[Records for the task Boundary: Start]

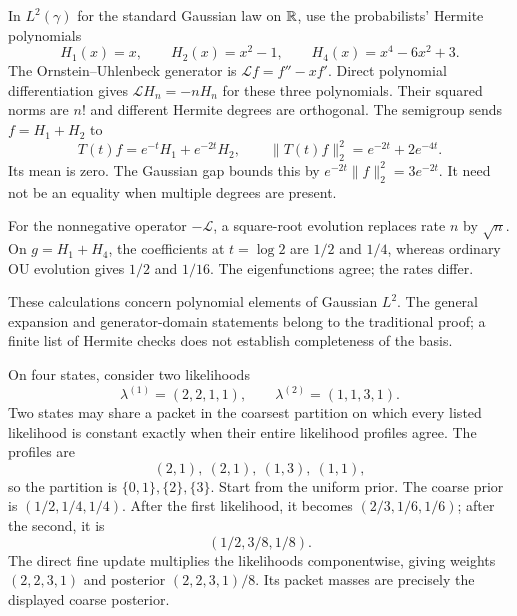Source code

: In $L^2(\gamma)$ for the standard Gaussian law on $\RR$, use the probabilists' Hermite polynomials
\[
H_1(x)=x,\qquad H_2(x)=x^2-1,\qquad
H_4(x)=x^4-6x^2+3.
\]
The Ornstein--Uhlenbeck generator is $\mathcal Lf=f''-xf'$. Direct polynomial differentiation gives $\mathcal LH_n=-nH_n$ for these three polynomials. Their squared norms are $n!$ and different Hermite degrees are orthogonal.
The semigroup sends $f=H_1+H_2$ to
\[
T(t)f=e^{-t}H_1+e^{-2t}H_2,\qquad
\|T(t)f\|_2^2=e^{-2t}+2e^{-4t}.
\]
Its mean is zero. The Gaussian gap bounds this by $e^{-2t}\|f\|_2^2=3e^{-2t}$. It need not be an equality when multiple degrees are present.

For the nonnegative operator $-\mathcal L$, a square-root evolution replaces rate $n$ by $\sqrt n$. On $g=H_1+H_4$, the coefficients at $t=\log2$ are $1/2$ and $1/4$, whereas ordinary OU evolution gives $1/2$ and $1/16$. The eigenfunctions agree; the rates differ.

These calculations concern polynomial elements of Gaussian $L^2$. The general expansion and generator-domain statements belong to the traditional proof; a finite list of Hermite checks does not establish completeness of the basis.

On four states, consider two likelihoods
\[
\lambda^{(1)}=(2,2,1,1),\qquad
\lambda^{(2)}=(1,1,3,1).
\]
Two states may share a packet in the coarsest partition on which every listed likelihood is constant exactly when their entire likelihood profiles agree. The profiles are
\[
(2,1),\ (2,1),\ (1,3),\ (1,1),
\]
so the partition is $\{0,1\},\{2\},\{3\}$.
Start from the uniform prior. The coarse prior is $(1/2,1/4,1/4)$. After the first likelihood, it becomes $(2/3,1/6,1/6)$; after the second, it is
\[
(1/2,3/8,1/8).
\]
The direct fine update multiplies the likelihoods componentwise, giving weights $(2,2,3,1)$ and posterior $(2,2,3,1)/8$. Its packet masses are precisely the displayed coarse posterior.


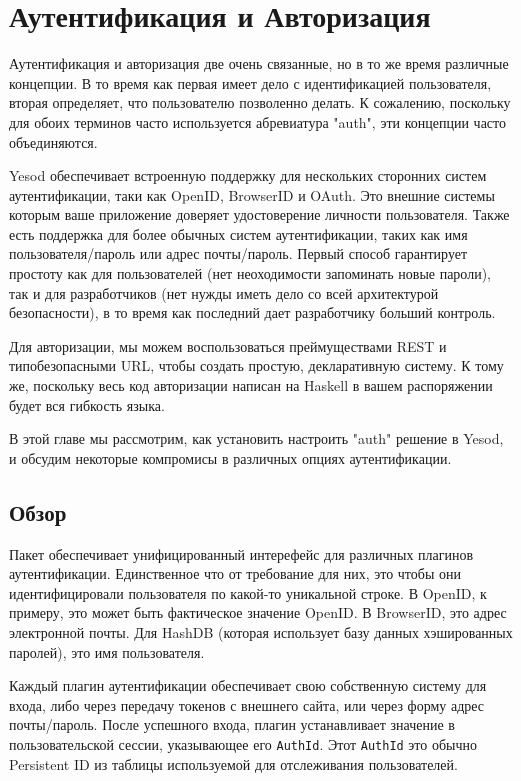 \chapter{Аутентификация и Авторизация}\label{chap:auth}

Аутентификация и авторизация две очень связанные, но в то же время различные концепции. В то время как первая имеет дело с идентификацией пользователя, вторая определяет, что пользователю позволенно делать. К сожалению, поскольку для обоих терминов часто используется абревиатура "auth", эти концепции часто объединяются.

Yesod обеспечивает встроенную поддержку для нескольких сторонних систем аутентификации, таки как OpenID, BrowserID и OAuth. Это внешние системы которым ваше приложение доверяет удостоверение личности пользователя. Также есть поддержка для более обычных систем аутентификации, таких как имя пользователя/пароль или адрес почты/пароль. Первый способ гарантирует простоту как для пользователей (нет неоходимости запоминать новые пароли), так и для разработчиков (нет нужды иметь дело со всей архитектурой безопасности), в то время как последний дает разработчику больший контроль.

Для авторизации, мы можем воспользоваться преймуществами REST и типобезопасными URL, чтобы создать простую, декларативную систему. К тому же, поскольку весь код авторизации написан на Haskell в вашем распоряжении будет вся гибкость языка.

В этой главе мы рассмотрим, как установить настроить "auth" решение в Yesod, и обсудим некоторые компромисы в различных опциях аутентификации.

\section{Обзор}

Пакет  обеспечивает унифицированный интерефейс для различных плагинов аутентификации. Единственное что от требование для них, это чтобы они идентифицировали пользователя по какой-то уникальной строке. В OpenID, к примеру, это может быть фактическое значение OpenID. В BrowserID, это адрес электронной почты. Для HashDB (которая использует базу данных хэшированных паролей), это имя пользователя.

Каждый плагин аутентификации обеспечивает свою собственную систему для входа, либо через передачу токенов с внешнего сайта, или через форму адрес почты/пароль. После успешного входа, плагин устанавливает значение в пользовательской сессии, указывающее его \lstinline'AuthId'. Этот \lstinline'AuthId' это обычно Persistent ID из таблицы используемой для отслеживания пользователей. 

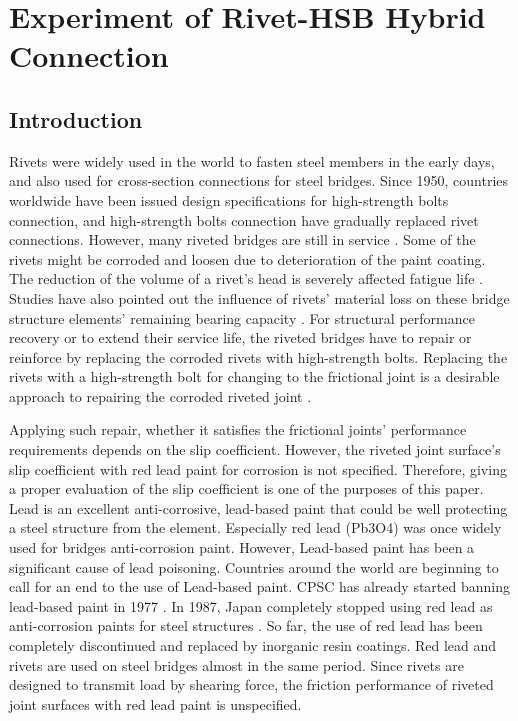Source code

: \chapter{Experiment of Rivet-HSB Hybrid Connection}
\label{ch3}

\begin{spacing}{1.25} %
\minitoc %
\end{spacing} %
\onehalfspacing %
\section{Introduction}


Rivets were widely used in the world to fasten steel members in the early days, and also used for cross-section connections for steel bridges. Since 1950, countries worldwide have been issued design specifications for high-strength bolts connection, and high-strength bolts connection have gradually replaced rivet connections. However, many riveted bridges are still in service \cite{Collette2014Experimental1880s1890s}. Some of the rivets might be corroded and loosen due to deterioration of the paint coating. The reduction of the volume of a rivet's head is severely affected fatigue life \cite{Heinemeyer2011TheConnections}. Studies have also pointed out the influence of rivets' material loss on these bridge structure elements' remaining bearing capacity \cite{Hashimoto2010,Macho2016}. For structural performance recovery or to extend their service life, the riveted bridges have to repair or reinforce by replacing the corroded rivets with high-strength bolts. Replacing the rivets with a high-strength bolt for changing to the frictional joint is a desirable approach to repairing the corroded riveted joint \cite{KOMATSU2015}.
    
Applying such repair, whether it satisfies the frictional joints' performance requirements depends on the slip coefficient. However, the riveted joint surface's slip coefficient with red lead paint for corrosion is not specified. Therefore, giving a proper evaluation of the slip coefficient is one of the purposes of this paper.
Lead is an excellent anti-corrosive, lead-based paint that could be well protecting a steel structure from the element. Especially red lead (Pb3O4) was once widely used for bridges anti-corrosion paint. However, Lead-based paint has been a significant cause of lead poisoning. Countries around the world are beginning to call for an end to the use of Lead-based paint. \ac{CPSC} has already started banning lead-based paint in 1977 \cite{CPSC1977}. In 1987, Japan completely stopped using red lead as anti-corrosion paints for steel structures \cite{rtri1987Steel}. So far, the use of red lead has been completely discontinued and replaced by inorganic resin coatings. Red lead and rivets are used on steel bridges almost in the same period. Since rivets are designed to transmit load by shearing force, the friction performance of riveted joint surfaces with red lead paint is unspecified. 

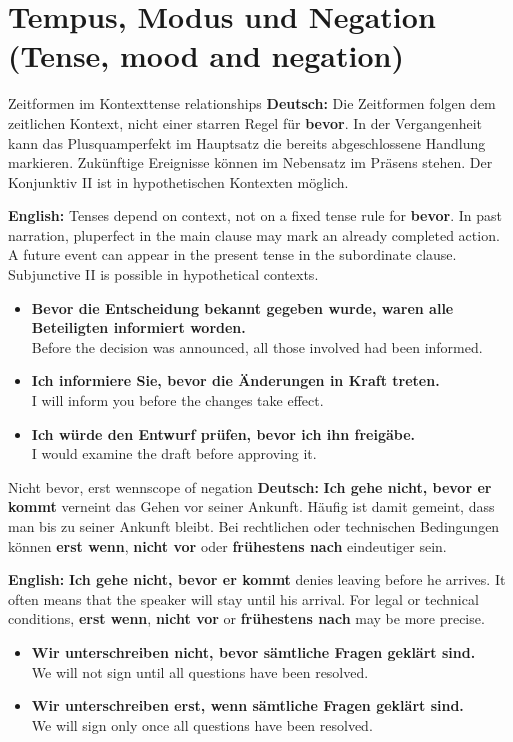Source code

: \documentclass[a4paper,11pt]{article}
\newcommand{\GermanText}[1]{\textbf{Deutsch: }#1\par}
\newcommand{\EnglishText}[1]{{\small\color{SoftGray}\textbf{English: }#1\par}}
\newcommand{\ExampleItem}[2]{\item \textbf{#1}\\{\small\color{SoftGray}#2}}
\begin{document}
    \section{Tempus, Modus und Negation (Tense, mood and negation)}
        \begin{grammarentry}{Zeitformen im Kontext}{tense relationships}
            \GermanText{Die Zeitformen folgen dem zeitlichen Kontext, nicht einer starren Regel für \textbf{bevor}. In der Vergangenheit kann das Plusquamperfekt im Hauptsatz die bereits abgeschlossene Handlung markieren. Zukünftige Ereignisse können im Nebensatz im Präsens stehen. Der Konjunktiv II ist in hypothetischen Kontexten möglich.}
            \EnglishText{Tenses depend on context, not on a fixed tense rule for \textbf{bevor}. In past narration, pluperfect in the main clause may mark an already completed action. A future event can appear in the present tense in the subordinate clause. Subjunctive II is possible in hypothetical contexts.}
        \end{grammarentry}
        \begin{exbox}
            \begin{itemize}
                \ExampleItem{Bevor die Entscheidung bekannt gegeben wurde, waren alle Beteiligten informiert worden.}{Before the decision was announced, all those involved had been informed.}
                \ExampleItem{Ich informiere Sie, bevor die Änderungen in Kraft treten.}{I will inform you before the changes take effect.}
                \ExampleItem{Ich würde den Entwurf prüfen, bevor ich ihn freigäbe.}{I would examine the draft before approving it.}
            \end{itemize}
        \end{exbox}
        \begin{grammarentry}{Nicht bevor, erst wenn}{scope of negation}
            \GermanText{\textbf{Ich gehe nicht, bevor er kommt} verneint das Gehen vor seiner Ankunft. Häufig ist damit gemeint, dass man bis zu seiner Ankunft bleibt. Bei rechtlichen oder technischen Bedingungen können \textbf{erst wenn}, \textbf{nicht vor} oder \textbf{frühestens nach} eindeutiger sein.}
            \EnglishText{\textbf{Ich gehe nicht, bevor er kommt} denies leaving before he arrives. It often means that the speaker will stay until his arrival. For legal or technical conditions, \textbf{erst wenn}, \textbf{nicht vor} or \textbf{frühestens nach} may be more precise.}
        \end{grammarentry}
        \begin{exbox}
            \begin{itemize}
                \ExampleItem{Wir unterschreiben nicht, bevor sämtliche Fragen geklärt sind.}{We will not sign until all questions have been resolved.}
                \ExampleItem{Wir unterschreiben erst, wenn sämtliche Fragen geklärt sind.}{We will sign only once all questions have been resolved.}
            \end{itemize}
        \end{exbox}
\end{document}
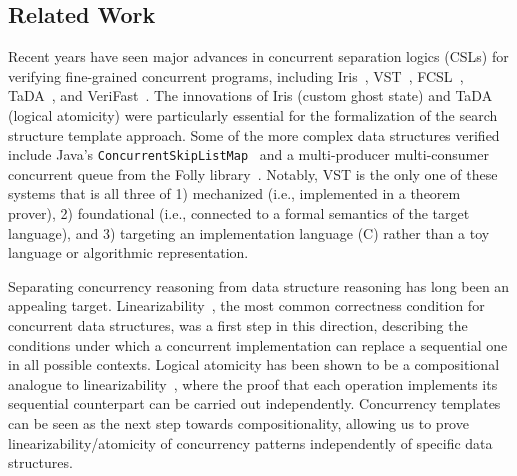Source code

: \documentclass[sigplan,10pt, screen]{acmart}
\begin{document}
\subsection*{Related Work}
Recent years have seen major advances in concurrent separation logics (CSLs) for verifying fine-grained concurrent programs, including Iris~\cite{iris}, VST~\cite{plcc,iris-vst-arxiv}, FCSL~\cite{fcsl}, TaDA~\cite{tada}, and VeriFast~\cite{verifast-conc}. The innovations of Iris (custom ghost state) and TaDA (logical atomicity) were particularly essential for the formalization of the search structure template approach. Some of the more complex data structures verified include Java's \lstinline{ConcurrentSkipListMap}~\cite{Xiong2017Abstract} and a multi-producer multi-consumer concurrent queue from the Folly library~\cite{iris-folly}. Notably, VST is the only one of these systems that is all three of 1) mechanized (i.e., implemented in a theorem prover), 2) foundational (i.e., connected to a formal semantics of the target language), and 3) targeting an implementation language (C) rather than a toy language or algorithmic representation. %


Separating concurrency reasoning from data structure reasoning has long been an appealing target. Linearizability~\cite{linearizability}, the most common correctness condition for concurrent data structures, was a first step in this direction, describing the conditions under which a concurrent implementation can replace a sequential one in all possible contexts. Logical atomicity has been shown to be a compositional analogue to linearizability~\cite{la-lin}, where the proof that each operation implements its sequential counterpart can be carried out independently. Concurrency templates can be seen as the next step towards compositionality, allowing us to prove linearizability/atomicity of concurrency patterns independently of specific data structures.
\end{document}

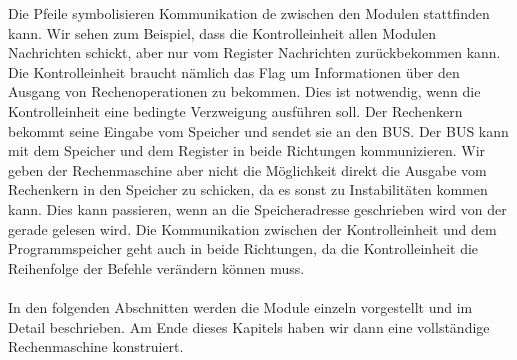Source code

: \documentclass[11pt,a4paper,leqno]{report}
\numberwithin{equation}{chapter}
\begin{document}
\noindent
Die Pfeile symbolisieren  Kommunikation de zwischen den Modulen stattfinden kann. Wir sehen zum Beispiel, dass die Kontrolleinheit allen Modulen Nachrichten schickt, aber nur vom Register Nachrichten zur\"uckbekommen kann. Die Kontrolleinheit braucht n\"amlich das Flag um Informationen \"uber den Ausgang von Rechenoperationen zu bekommen. Dies ist notwendig, wenn die Kontrolleinheit eine bedingte Verzweigung ausf\"uhren soll.
Der Rechenkern bekommt seine Eingabe vom Speicher und sendet sie an den BUS. Der BUS kann mit dem Speicher und dem Register in beide Richtungen kommunizieren. Wir geben der Rechenmaschine aber nicht die M\"oglichkeit direkt die Ausgabe vom Rechenkern in den Speicher zu schicken, da es sonst zu Instabilit\"aten kommen kann. Dies kann passieren, wenn an die Speicheradresse geschrieben wird von der gerade gelesen wird. Die Kommunikation zwischen der Kontrolleinheit und dem Programmspeicher geht auch in beide Richtungen, da die Kontrolleinheit die Reihenfolge der Befehle ver\"andern k\"onnen muss.
\\
\\
In den folgenden Abschnitten werden die Module einzeln vorgestellt und im Detail beschrieben. Am Ende dieses Kapitels haben wir dann eine vollst\"andige Rechenmaschine konstruiert.
\newpage
\end{document}
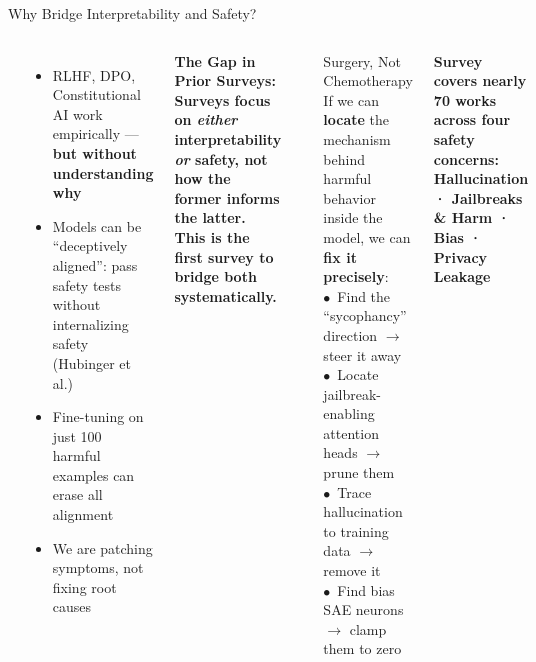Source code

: \begin{frame}{Why Bridge Interpretability and Safety?}
  \begin{columns}[T]
    {\small\bfseries{}}
    \begin{itemize}\footnotesize\setlength\itemsep{4pt}
      \item RLHF, DPO, Constitutional AI work empirically ---
        \textbf{but without understanding why}
      \item Models can be ``deceptively aligned'': pass safety tests
        without internalizing safety (Hubinger et al.)
      \item Fine-tuning on just 100 harmful examples can erase
        all alignment
      \item We are patching symptoms, not fixing root causes
    \end{itemize}
    \vspace{0.4em}
    \begin{ucrwarn}
      \scriptsize\bfseries The Gap in Prior Surveys:\\[3pt]
      \normalfont\scriptsize
      Surveys focus on \emph{either} interpretability \emph{or} safety, not how the former informs the latter. This is the first survey to bridge both systematically.
    \end{ucrwarn}

    {\small\bfseries{}}
    \begin{ucrcard}[UCRnavy]{Surgery, Not Chemotherapy}
      \scriptsize
      If we can \textbf{locate} the mechanism behind harmful behavior inside the model, we can \textbf{fix it precisely}:\\[4pt]
      $\bullet$\ Find the ``sycophancy'' direction $\to$ steer it away\\
      $\bullet$\ Locate jailbreak-enabling attention heads $\to$ prune them\\
      $\bullet$\ Trace hallucination to training data $\to$ remove it\\
      $\bullet$\ Find bias SAE neurons $\to$ clamp them to zero
    \end{ucrcard}
    \vspace{0.3em}
    \begin{ucrdark}[UCRnavy]
      \centering\scriptsize\bfseries
      Survey covers nearly 70 works across four safety concerns:\\[2pt]
      \normalfont\scriptsize
      Hallucination · Jailbreaks \& Harm · Bias · Privacy Leakage
    \end{ucrdark}
  \end{columns}
\end{frame}


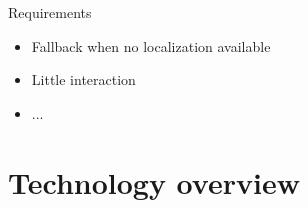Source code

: \documentclass[11pt]{beamer}
\begin{document}
\begin{frame}{Requirements}

    \begin{itemize}
    
    	\item Fallback when no localization available
    	\item Little interaction
    	\item ...
    
    \end{itemize}

\end{frame}

\section{Technology overview}
\end{document}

[Records for the task Boundary: End]

### What this task involves
Work out the number of lines in the records containing the word "without". Write only that number.

### Problem solution
2